(Data in this exercise begins)

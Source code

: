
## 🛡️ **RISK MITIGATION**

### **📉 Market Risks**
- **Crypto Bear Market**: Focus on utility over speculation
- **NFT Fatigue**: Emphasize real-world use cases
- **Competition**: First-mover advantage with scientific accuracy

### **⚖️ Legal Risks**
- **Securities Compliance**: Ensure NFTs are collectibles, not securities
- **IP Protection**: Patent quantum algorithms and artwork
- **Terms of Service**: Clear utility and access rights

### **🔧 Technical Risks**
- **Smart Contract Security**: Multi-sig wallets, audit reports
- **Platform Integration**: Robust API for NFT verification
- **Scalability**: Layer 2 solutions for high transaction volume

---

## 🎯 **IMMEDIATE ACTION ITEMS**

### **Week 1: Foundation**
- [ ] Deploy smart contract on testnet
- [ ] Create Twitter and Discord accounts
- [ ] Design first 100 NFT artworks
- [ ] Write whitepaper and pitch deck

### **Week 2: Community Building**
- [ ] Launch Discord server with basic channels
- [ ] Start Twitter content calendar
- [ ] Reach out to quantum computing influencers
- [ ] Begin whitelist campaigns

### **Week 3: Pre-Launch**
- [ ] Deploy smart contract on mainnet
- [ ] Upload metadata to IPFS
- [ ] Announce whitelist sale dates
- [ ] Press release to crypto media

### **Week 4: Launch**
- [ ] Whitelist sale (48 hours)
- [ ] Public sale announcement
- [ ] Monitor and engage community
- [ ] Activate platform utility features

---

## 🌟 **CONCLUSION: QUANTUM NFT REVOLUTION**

(Data in this exercise ends)

_Prompt_
Extract the complete data, matching each line exactly.

_Your solution_
Source code

:
## 🛡️ **RISK MITIGATION**

### **📉 Market Risks**
- **Crypto Bear Market**: Focus on utility over speculation
- **NFT Fatigue**: Emphasize real-world use cases
- **Competition**: First-mover advantage with scientific accuracy

### **⚖️ Legal Risks**
- **Securities Compliance**: Ensure NFTs are collectibles, not securities
- **IP Protection**: Patent quantum algorithms and artwork
- **Terms of Service**: Clear utility and access rights

### **🔧 Technical Risks**
- **Smart Contract Security**: Multi-sig wallets, audit reports
- **Platform Integration**: Robust API for NFT verification
- **Scalability**: Layer 2 solutions for high transaction volume

---

## 🎯 **IMMEDIATE ACTION ITEMS**

### **Week 1: Foundation**
- [ ] Deploy smart contract on testnet
- [ ] Create Twitter and Discord accounts
- [ ] Design first 100 NFT artworks
- [ ] Write whitepaper and pitch deck

### **Week 2: Community Building**
- [ ] Launch Discord server with basic channels
- [ ] Start Twitter content calendar
- [ ] Reach out to quantum computing influencers
- [ ] Begin whitelist campaigns

### **Week 3: Pre-Launch**
- [ ] Deploy smart contract on mainnet
- [ ] Upload metadata to IPFS
- [ ] Announce whitelist sale dates
- [ ] Press release to crypto media

### **Week 4: Launch**
- [ ] Whitelist sale (48 hours)
- [ ] Public sale announcement
- [ ] Monitor and engage community
- [ ] Activate platform utility features

---

## 🌟 **CONCLUSION: QUANTUM NFT REVOLUTION**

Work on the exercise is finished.